AMD (Advanced Micro Devices)

What is AMD (Advanced Micro Devices)?

Advanced Micro Devices (AMD) is a semiconductor company, known for designing and developing computer processors and graphics technologies. Founded in 1969, the company is based in Santa Clara, Calif., with a significant operation in Austin, Texas.

Instead of making its own products, AMD started out by retooling existing microprocessors and other products to make them faster and more efficient. Through growth and acquisition, AMD is now a top provider of CPU technology for desktop computers, as well as servers, GPU graphics technology, high-performance computing (HPC) and artificial intelligence (AI) processors, field programmable gate array (FPGA) processors and network accelerators.

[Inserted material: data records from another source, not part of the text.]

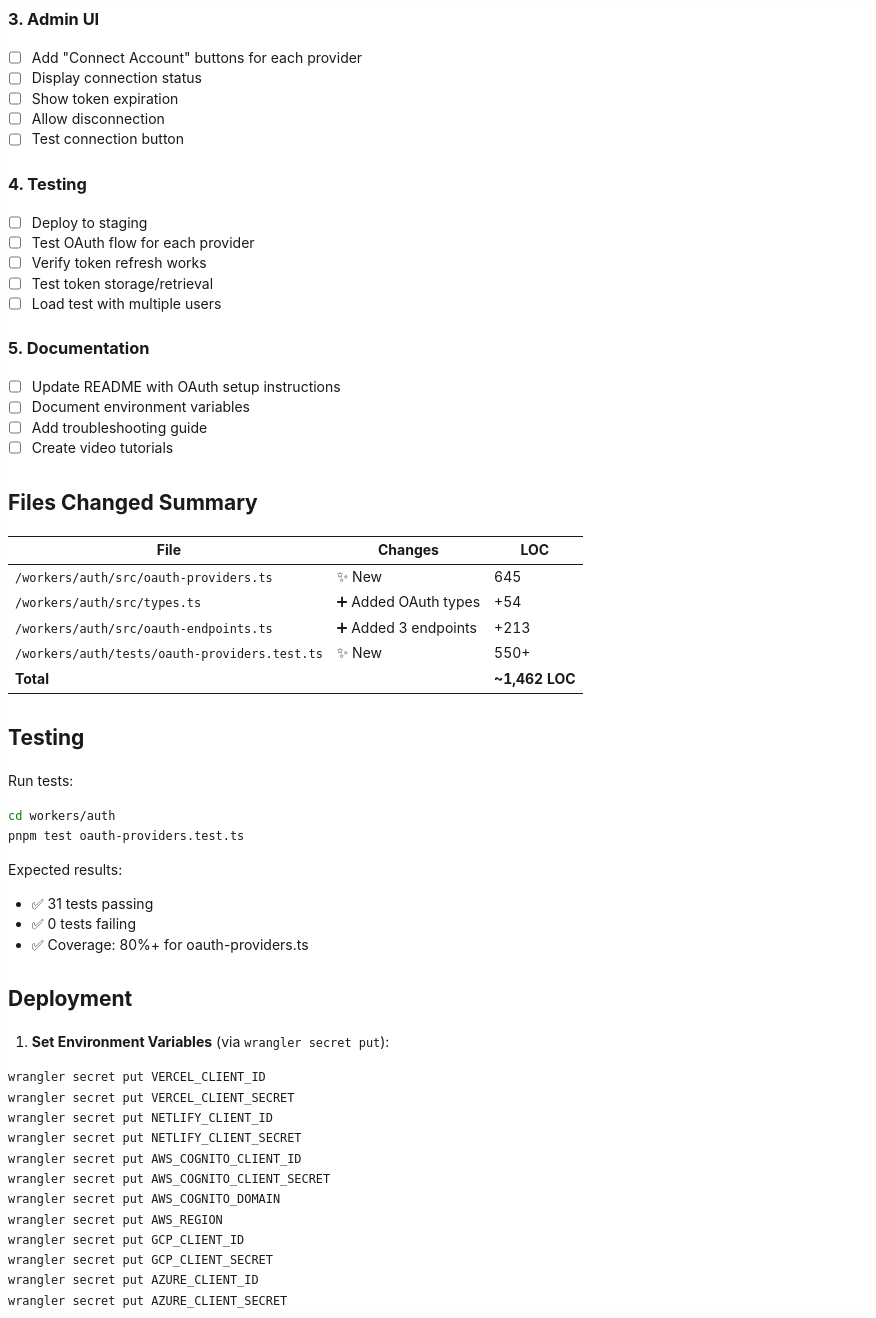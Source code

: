 ### 3. **Admin UI**
- [ ] Add "Connect Account" buttons for each provider
- [ ] Display connection status
- [ ] Show token expiration
- [ ] Allow disconnection
- [ ] Test connection button

### 4. **Testing**
- [ ] Deploy to staging
- [ ] Test OAuth flow for each provider
- [ ] Verify token refresh works
- [ ] Test token storage/retrieval
- [ ] Load test with multiple users

### 5. **Documentation**
- [ ] Update README with OAuth setup instructions
- [ ] Document environment variables
- [ ] Add troubleshooting guide
- [ ] Create video tutorials

## Files Changed Summary

| File | Changes | LOC |
|------|---------|-----|
| `/workers/auth/src/oauth-providers.ts` | ✨ New | 645 |
| `/workers/auth/src/types.ts` | ➕ Added OAuth types | +54 |
| `/workers/auth/src/oauth-endpoints.ts` | ➕ Added 3 endpoints | +213 |
| `/workers/auth/tests/oauth-providers.test.ts` | ✨ New | 550+ |
| **Total** | | **~1,462 LOC** |

## Testing

Run tests:
```bash
cd workers/auth
pnpm test oauth-providers.test.ts
```

Expected results:
- ✅ 31 tests passing
- ✅ 0 tests failing
- ✅ Coverage: 80%+ for oauth-providers.ts

## Deployment

1. **Set Environment Variables** (via `wrangler secret put`):
```bash
wrangler secret put VERCEL_CLIENT_ID
wrangler secret put VERCEL_CLIENT_SECRET
wrangler secret put NETLIFY_CLIENT_ID
wrangler secret put NETLIFY_CLIENT_SECRET
wrangler secret put AWS_COGNITO_CLIENT_ID
wrangler secret put AWS_COGNITO_CLIENT_SECRET
wrangler secret put AWS_COGNITO_DOMAIN
wrangler secret put AWS_REGION
wrangler secret put GCP_CLIENT_ID
wrangler secret put GCP_CLIENT_SECRET
wrangler secret put AZURE_CLIENT_ID
wrangler secret put AZURE_CLIENT_SECRET
```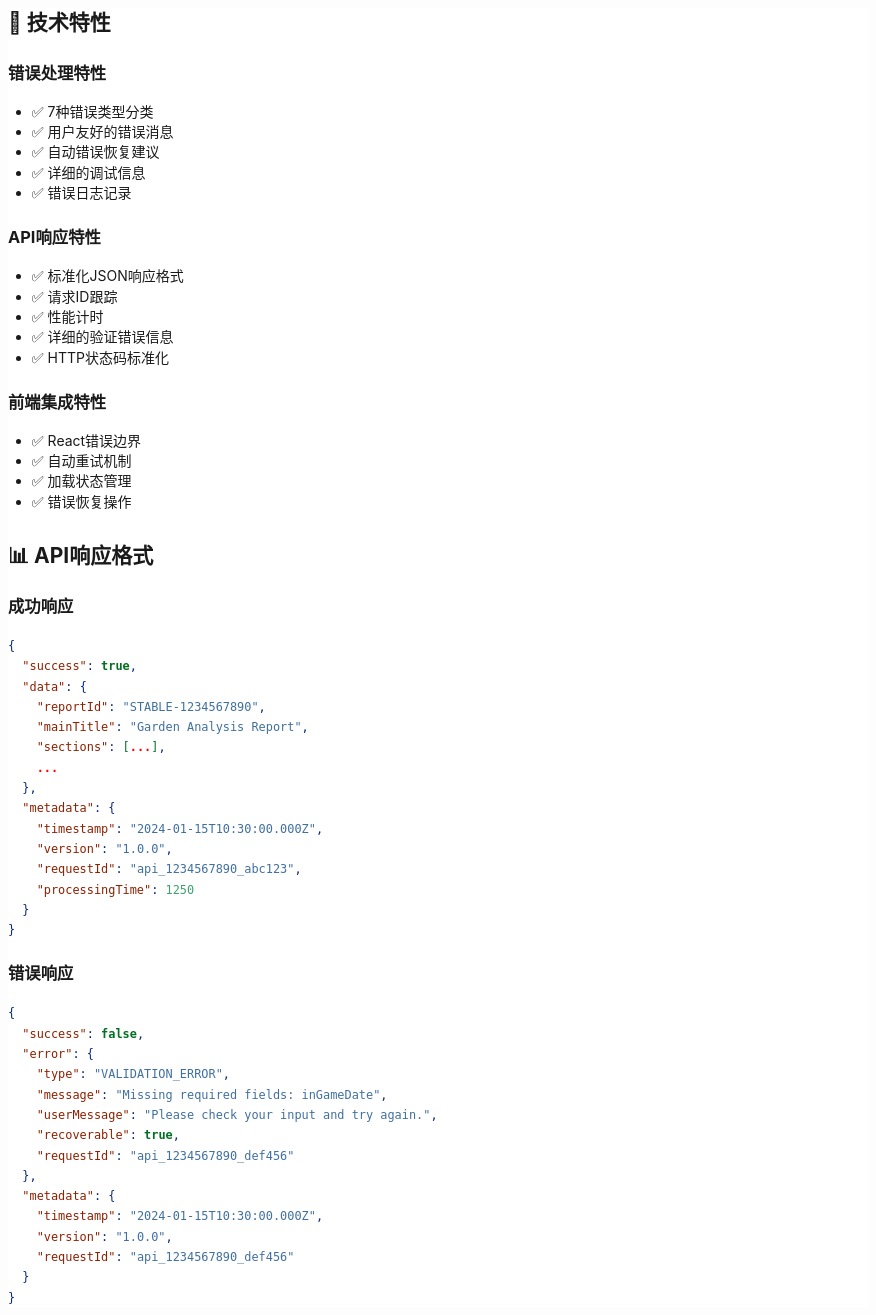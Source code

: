 ## 🔧 技术特性

### 错误处理特性
- ✅ 7种错误类型分类
- ✅ 用户友好的错误消息
- ✅ 自动错误恢复建议
- ✅ 详细的调试信息
- ✅ 错误日志记录

### API响应特性
- ✅ 标准化JSON响应格式
- ✅ 请求ID跟踪
- ✅ 性能计时
- ✅ 详细的验证错误信息
- ✅ HTTP状态码标准化

### 前端集成特性
- ✅ React错误边界
- ✅ 自动重试机制
- ✅ 加载状态管理
- ✅ 错误恢复操作

## 📊 API响应格式

### 成功响应
```json
{
  "success": true,
  "data": {
    "reportId": "STABLE-1234567890",
    "mainTitle": "Garden Analysis Report",
    "sections": [...],
    ...
  },
  "metadata": {
    "timestamp": "2024-01-15T10:30:00.000Z",
    "version": "1.0.0",
    "requestId": "api_1234567890_abc123",
    "processingTime": 1250
  }
}
```

### 错误响应
```json
{
  "success": false,
  "error": {
    "type": "VALIDATION_ERROR",
    "message": "Missing required fields: inGameDate",
    "userMessage": "Please check your input and try again.",
    "recoverable": true,
    "requestId": "api_1234567890_def456"
  },
  "metadata": {
    "timestamp": "2024-01-15T10:30:00.000Z",
    "version": "1.0.0",
    "requestId": "api_1234567890_def456"
  }
}
```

AMD's chief competitor is Intel Corporation. The founders of both companies were veterans of a company called Fairchild Semiconductor.

AMD has projected sales of approximately $26 billion for 2022.

History of AMD

In 1982, AMD entered a technology cross-licensing agreement with Intel that allowed AMD to supply second-source chips to Intel, which provided microprocessors to IBM for its new personal computers for consumers. This agreement ended in 1982. In 1991, Intel and AMD entered a legal battle over AMD's Am386 microprocessor, which Intel suggested was too similar to its own 386 microprocessor. In 1994, the U.S. Supreme Court ruled in AMD's favor. The same year, Compaq contracted with AMD to exclusively provide chips for its computers.

In 1996, AMD acquired NextGen, another microprocessor company. This helped the company stay competitive and move away from primarily producing Intel-compatible chips.

AMD released its Athlon processor, which was the first 1 GHz (gigahertz) microprocessor on the market, in 2000.

In 2003, AMD released its Opteron chip, which was created for use in servers. The result was the possibility of server consolidation, which was the first step before the advent of virtualization in the cloud.

In 2006, AMD announced a $5.4 billion acquisition of ATI Technologies, which manufactured video graphics cards for PCs and brought the company into the world of high-performance PCs used for gaming.

In 2008, AMD began the process of separating its manufacturing and design businesses. Its manufacturing operations were divested to GlobalFoundries, Inc. in a multibillion-dollar deal with Advanced Technology Investment Company -- now known as Mubadala, a state-owned holding company based in Abu Dhabi. This allowed AMD's manufacturing arm to be fabless, in which the fabrication of its chips would be outsourced to a third-party manufacturer.

The company struggled through the 2008 global recession until around 2014 with several significant layoff periods and three different CEOs. In 2014, AMD restructured into two business groups: computing and graphics and enterprise, embedded and semi-custom. The computing and graphics group focuses on PC processors and GPUs. The enterprise, embedded and semi-custom focuses on more specialized processors, such as server and embedded processors, gaming console technology and semi-custom system-on-chips (SoCs).

In February 2022, AMD acquired technology and semiconductor company Xilinx for an estimated $50 billion.

Popular AMD products

Popular AMD products include the following:

Ryzen -- AMD's desktop and laptop processors. They are available starting at 4 and up to 64 cores. Because of their excellent performance, Ryzen processors are especially popular with gamers.

Epyc -- AMD's server processor. With 64 cores, it is a major competitor with Intel's Xeon processor, which only has a maximum of 28 cores. Therefore, one socket 64-core Epyc server can bring more processing power than a dual socket Xeon with 56 total cores.

Radeon -- AMD's GPU business. The company's major GPU competitor is Nvidia.

Instinct -- AMD's HPC coprocessor. Instinct is based on Radeon technology, but targeted at the data center for high-end computing.

FPGA -- AMD now has a complete line of FPGA processors thanks to its acquisition of Xilinx. FPGAs are particularly popular in compute situations where a simple task is done over and over at a very high speed. FPGAs are also reprogrammable to change how they function. AMD inherited three product lines from Xilinx: the Virtex (high-end), Kintex (mid-range) and Artix (low-end).

Data processing units (DPUs) -- as of this writing, AMD is entering the DPU market with the pending acquisition (May 2022) of Pensando. Its chips are used in SmartNICs, which employ intelligent network packet routing to offload the task from the CPU.